Shishkin was born in 1977 in Moscow. Her compositions, often a nod to the chaotic worlds of Hieronymous Bosch, are rendered in a precise and handsome linear quality. The vocabulary of recurring figures and forms allows Shishkin to discuss what she calls "a larger theme of violence on paper where the works serve as literal illustrations to the abstract struggle of forces within an individual".
Each plate in the group of eight etchings titled The 400 Series was made in under four hours.These etchings are an example of the artist confronting violence and aggression by allowing them to manifest on a copper plate and then ultimately on paper. A simian-like animal wearing a feathered hood hands a ball to a woman in Victorian dress while a bald, moustached man in spectacles holds her in space while looking malevolently at the viewer. The man sits on the shoulders of another who is held by another who seems to be transfiguring, shrinking and flying away. Below, a daisy chain of horses perform. A trapeze artist plummets while a lone hand waits impotently near the top of the sheet. A headless woman falls out of the grasp of the transfigured man, and so go the actions and reactions in these riotous and psychologically charged prints.
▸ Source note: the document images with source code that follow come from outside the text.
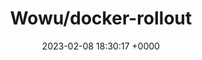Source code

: ---
title: "Wowu/docker-rollout"
link: "https://github.com/Wowu/docker-rollout"
date: "2023-02-08 18:30:17 +0000"
description: "🚀 Zero Downtime Deployment for Docker Compose"
category: "github"
---
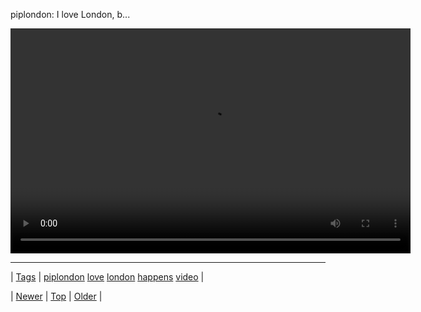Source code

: <!--
title: piplondon
date: 2020-06-28T15:27:00.088Z
tags: piplondon, love, london, happens, video
-->


piplondon: I love London, b...

<video controls="controls" autoplay="autoplay" src="126006051234.mp4" type="video/mp4" width="640" height="360"></video>

<!--BOTTOM-POST-NAVIGATION-->
---

| [Tags](tags.md) | [piplondon](tag-piplondon.md) [love](tag-love.md) [london](tag-london.md) [happens](tag-happens.md) [video](tag-video.md) |

| [Newer](126006039890.md) | [Top](index.md) | [Older](126202652533.md) |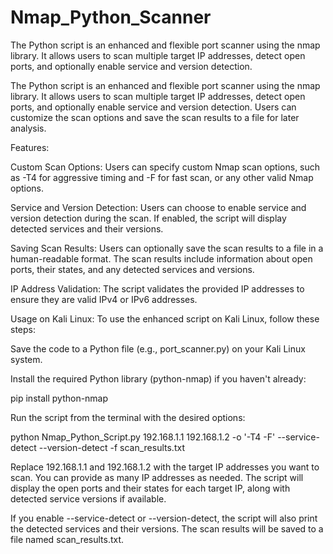 # Nmap_Python_Scanner
The Python script is an enhanced and flexible port scanner using the nmap library. It allows users to scan multiple target IP addresses, detect open ports, and optionally enable service and version detection.


The Python script is an enhanced and flexible port scanner using the nmap library. It allows users to scan multiple target IP addresses, detect open ports, and optionally enable service and version detection. Users can customize the scan options and save the scan results to a file for later analysis.

Features:

Custom Scan Options: Users can specify custom Nmap scan options, such as -T4 for aggressive timing and -F for fast scan, or any other valid Nmap options.

Service and Version Detection: Users can choose to enable service and version detection during the scan. If enabled, the script will display detected services and their versions.

Saving Scan Results: Users can optionally save the scan results to a file in a human-readable format. The scan results include information about open ports, their states, and any detected services and versions.

IP Address Validation: The script validates the provided IP addresses to ensure they are valid IPv4 or IPv6 addresses.

Usage on Kali Linux:
To use the enhanced script on Kali Linux, follow these steps:

Save the code to a Python file (e.g., port_scanner.py) on your Kali Linux system.

Install the required Python library (python-nmap) if you haven't already:

pip install python-nmap


Run the script from the terminal with the desired options:

python Nmap_Python_Script.py 192.168.1.1 192.168.1.2 -o '-T4 -F' --service-detect --version-detect -f scan_results.txt


Replace 192.168.1.1 and 192.168.1.2 with the target IP addresses you want to scan. You can provide as many IP addresses as needed. The script will display the open ports and their states for each target IP, along with detected service versions if available.

If you enable --service-detect or --version-detect, the script will also print the detected services and their versions. The scan results will be saved to a file named scan_results.txt.
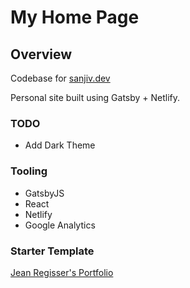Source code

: # My Home Page

## Overview

Codebase for [sanjiv.dev](https://sanjiv.dev)

Personal site built using Gatsby + Netlify.

### TODO

- Add Dark Theme

### Tooling

- GatsbyJS
- React
- Netlify
- Google Analytics

### Starter Template

[Jean Regisser's Portfolio](https://www.gatsbyjs.org/showcase/jeanregisser.com)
Shishkin suggests that "the pictures exist as processes, without narratives or main characters. Like a city street flowing with crowds lacks narrative until someone, an audience member, breaks the mundane into events and gives it meaning".
Her drawings and smaller etchings are more poignant. Quick and surreal, they ambulate between daydreams and nightmares. The line is reminiscent of a very young Lucian Freud and the images of figures bursting out of each other, transmutating and assuming animal-like characteristics convey a twisted cruelty that hides out in our subconscious.
Dasha Shishkin will receive her MFA from Columbia University in 2006. She lives and works in New York City.